* [Work item]: Each line in the entries that has the word "every" has to be copied.

*** Dataset entries ***

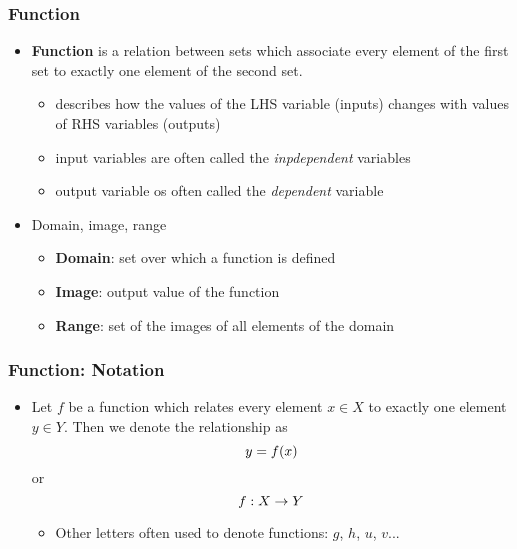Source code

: \documentclass[pdflatex, 12pt]{beamer}
\begin{document}
\begin{frame}
\frametitle{Function}
\begin{itemize}
\item \textbf{Function} is a relation between sets which associate every element of the first set to exactly one element of the second set.
 \begin{itemize}
 \item describes how the values of the LHS variable (inputs) changes with values of RHS variables (outputs)
 \item input variables are often called the \emph{inpdependent} variables
 \item output variable os often called the \emph{dependent} variable
 \end{itemize}
\vspace{0.4cm}
\item Domain, image, range
 \begin{itemize}
 \item \textbf{Domain}: set over which a function is defined
 \item \textbf{Image}: output value of the function 
 \item \textbf{Range}: set of the images of all elements of the domain
 \end{itemize}
\end{itemize}
\end{frame}

\begin{frame}
\frametitle{Function: Notation}
\begin{itemize}
\item Let $f$ be a function which relates every element $x \in X$ to exactly one element $y \in Y$. Then we denote the relationship as
\begin{equation}
y = f(x) \notag
\end{equation}
or 
\begin{equation}
f: X \rightarrow Y \notag
\end{equation}
 \begin{itemize}
 \item Other letters often used to denote functions: $g$, $h$, $u$, $v$...
 \end{itemize}
\end{itemize}
\end{frame}
\end{document}
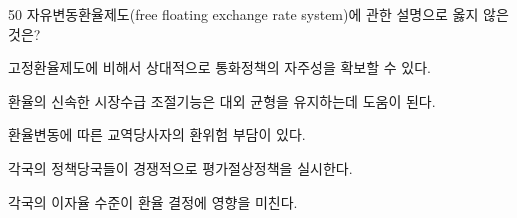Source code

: \begin{question}{50}
자유변동환율제도(free floating exchange rate system)에 관한 설명으로 옳지 않은 것은?
\begin{choices}
  \item 고정환율제도에 비해서 상대적으로 통화정책의 자주성을 확보할 수 있다.
  \item 환율의 신속한 시장수급 조절기능은 대외 균형을 유지하는데 도움이 된다.
  \item 환율변동에 따른 교역당사자의 환위험 부담이 있다.
  \item 각국의 정책당국들이 경쟁적으로 평가절상정책을 실시한다.
  \item 각국의 이자율 수준이 환율 결정에 영향을 미친다.
\end{choices}
\end{question}
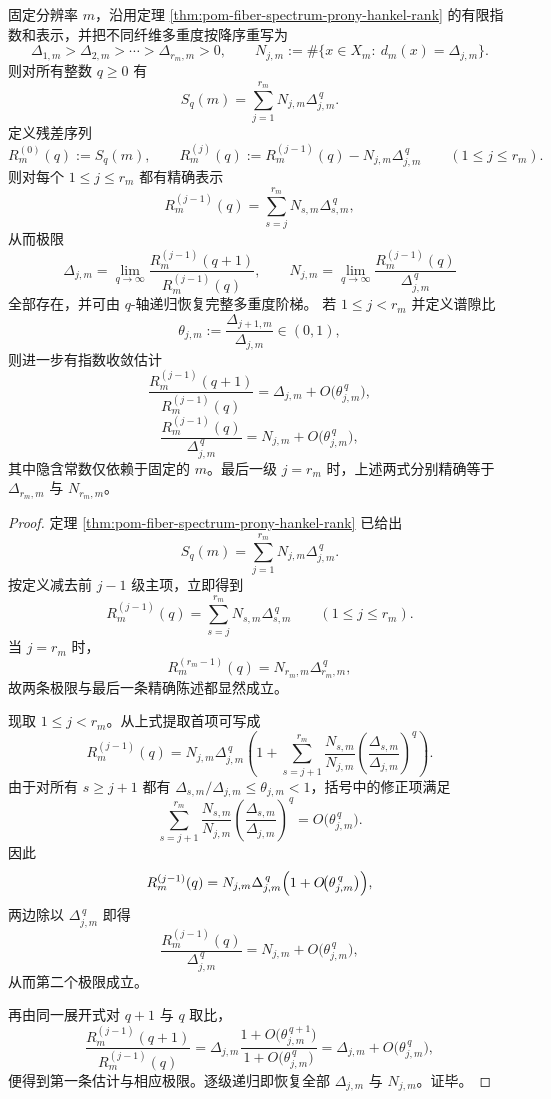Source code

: \begin{theorem}\label{thm:pom-power-sum-recursive-spectrum-peeling}
固定分辨率 \(m\)，沿用定理 \ref{thm:pom-fiber-spectrum-prony-hankel-rank} 的有限指数和表示，并把不同纤维多重度按降序重写为
\[
\Delta_{1,m}>\Delta_{2,m}>\cdots>\Delta_{r_m,m}>0,
\qquad
N_{j,m}:=\#\{x\in X_m:\ d_m(x)=\Delta_{j,m}\}.
\]
则对所有整数 \(q\ge 0\) 有
\[
S_q(m)=\sum_{j=1}^{r_m}N_{j,m}\Delta_{j,m}^{\,q}.
\]
定义残差序列
\[
R_m^{(0)}(q):=S_q(m),
\qquad
R_m^{(j)}(q):=R_m^{(j-1)}(q)-N_{j,m}\Delta_{j,m}^{\,q}
\qquad(1\le j\le r_m).
\]
则对每个 \(1\le j\le r_m\) 都有精确表示
\[
R_m^{(j-1)}(q)=\sum_{s=j}^{r_m}N_{s,m}\Delta_{s,m}^{\,q},
\]
从而极限
\[
\Delta_{j,m}
=
\lim_{q\to\infty}\frac{R_m^{(j-1)}(q+1)}{R_m^{(j-1)}(q)},
\qquad
N_{j,m}
=
\lim_{q\to\infty}\frac{R_m^{(j-1)}(q)}{\Delta_{j,m}^{\,q}}
\]
全部存在，并可由 \(q\)-轴递归恢复完整多重度阶梯。
若 \(1\le j<r_m\) 并定义谱隙比
\[
\theta_{j,m}:=\frac{\Delta_{j+1,m}}{\Delta_{j,m}}\in(0,1),
\]
则进一步有指数收敛估计
\[
\boxed{
\frac{R_m^{(j-1)}(q+1)}{R_m^{(j-1)}(q)}
=
\Delta_{j,m}+O\!\bigl(\theta_{j,m}^{\,q}\bigr),
}
\]
\[
\boxed{
\frac{R_m^{(j-1)}(q)}{\Delta_{j,m}^{\,q}}
=
N_{j,m}+O\!\bigl(\theta_{j,m}^{\,q}\bigr),
}
\]
其中隐含常数仅依赖于固定的 \(m\)。最后一级 \(j=r_m\) 时，上述两式分别精确等于 \(\Delta_{r_m,m}\) 与 \(N_{r_m,m}\)。
\end{theorem}
\begin{proof}
定理 \ref{thm:pom-fiber-spectrum-prony-hankel-rank} 已给出
\[
S_q(m)=\sum_{j=1}^{r_m}N_{j,m}\Delta_{j,m}^{\,q}.
\]
按定义减去前 \(j-1\) 级主项，立即得到
\[
R_m^{(j-1)}(q)=\sum_{s=j}^{r_m}N_{s,m}\Delta_{s,m}^{\,q}
\qquad(1\le j\le r_m).
\]
当 \(j=r_m\) 时，
\[
R_m^{(r_m-1)}(q)=N_{r_m,m}\Delta_{r_m,m}^{\,q},
\]
故两条极限与最后一条精确陈述都显然成立。

现取 \(1\le j<r_m\)。从上式提取首项可写成
\[
R_m^{(j-1)}(q)
=
N_{j,m}\Delta_{j,m}^{\,q}
\left(
1+
\sum_{s=j+1}^{r_m}\frac{N_{s,m}}{N_{j,m}}
\left(\frac{\Delta_{s,m}}{\Delta_{j,m}}\right)^q
\right).
\]
由于对所有 \(s\ge j+1\) 都有
\(
\Delta_{s,m}/\Delta_{j,m}\le \theta_{j,m}<1
\)，括号中的修正项满足
\[
\sum_{s=j+1}^{r_m}\frac{N_{s,m}}{N_{j,m}}
\left(\frac{\Delta_{s,m}}{\Delta_{j,m}}\right)^q
=
O\!\bigl(\theta_{j,m}^{\,q}\bigr).
\]
因此
\[
R_m^{(j-1)}(q)
=
N_{j,m}\Delta_{j,m}^{\,q}
\Bigl(1+O\!\bigl(\theta_{j,m}^{\,q}\bigr)\Bigr),
\]
两边除以 \(\Delta_{j,m}^{\,q}\) 即得
\[
\frac{R_m^{(j-1)}(q)}{\Delta_{j,m}^{\,q}}
=
N_{j,m}+O\!\bigl(\theta_{j,m}^{\,q}\bigr),
\]
从而第二个极限成立。

再由同一展开式对 \(q+1\) 与 \(q\) 取比，
\[
\frac{R_m^{(j-1)}(q+1)}{R_m^{(j-1)}(q)}
=
\Delta_{j,m}
\frac{1+O\!\bigl(\theta_{j,m}^{\,q+1}\bigr)}
{1+O\!\bigl(\theta_{j,m}^{\,q}\bigr)}
=
\Delta_{j,m}+O\!\bigl(\theta_{j,m}^{\,q}\bigr),
\]
便得到第一条估计与相应极限。逐级递归即恢复全部 \(\Delta_{j,m}\) 与 \(N_{j,m}\)。证毕。
\end{proof}

\endinput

***

* [Answer space]:
\item \textbf{Function} is a relation between sets which associate every element of the first set to exactly one element of the second set.
\item Let $f$ be a function which relates every element $x \in X$ to exactly one element $y \in Y$. Then we denote the relationship as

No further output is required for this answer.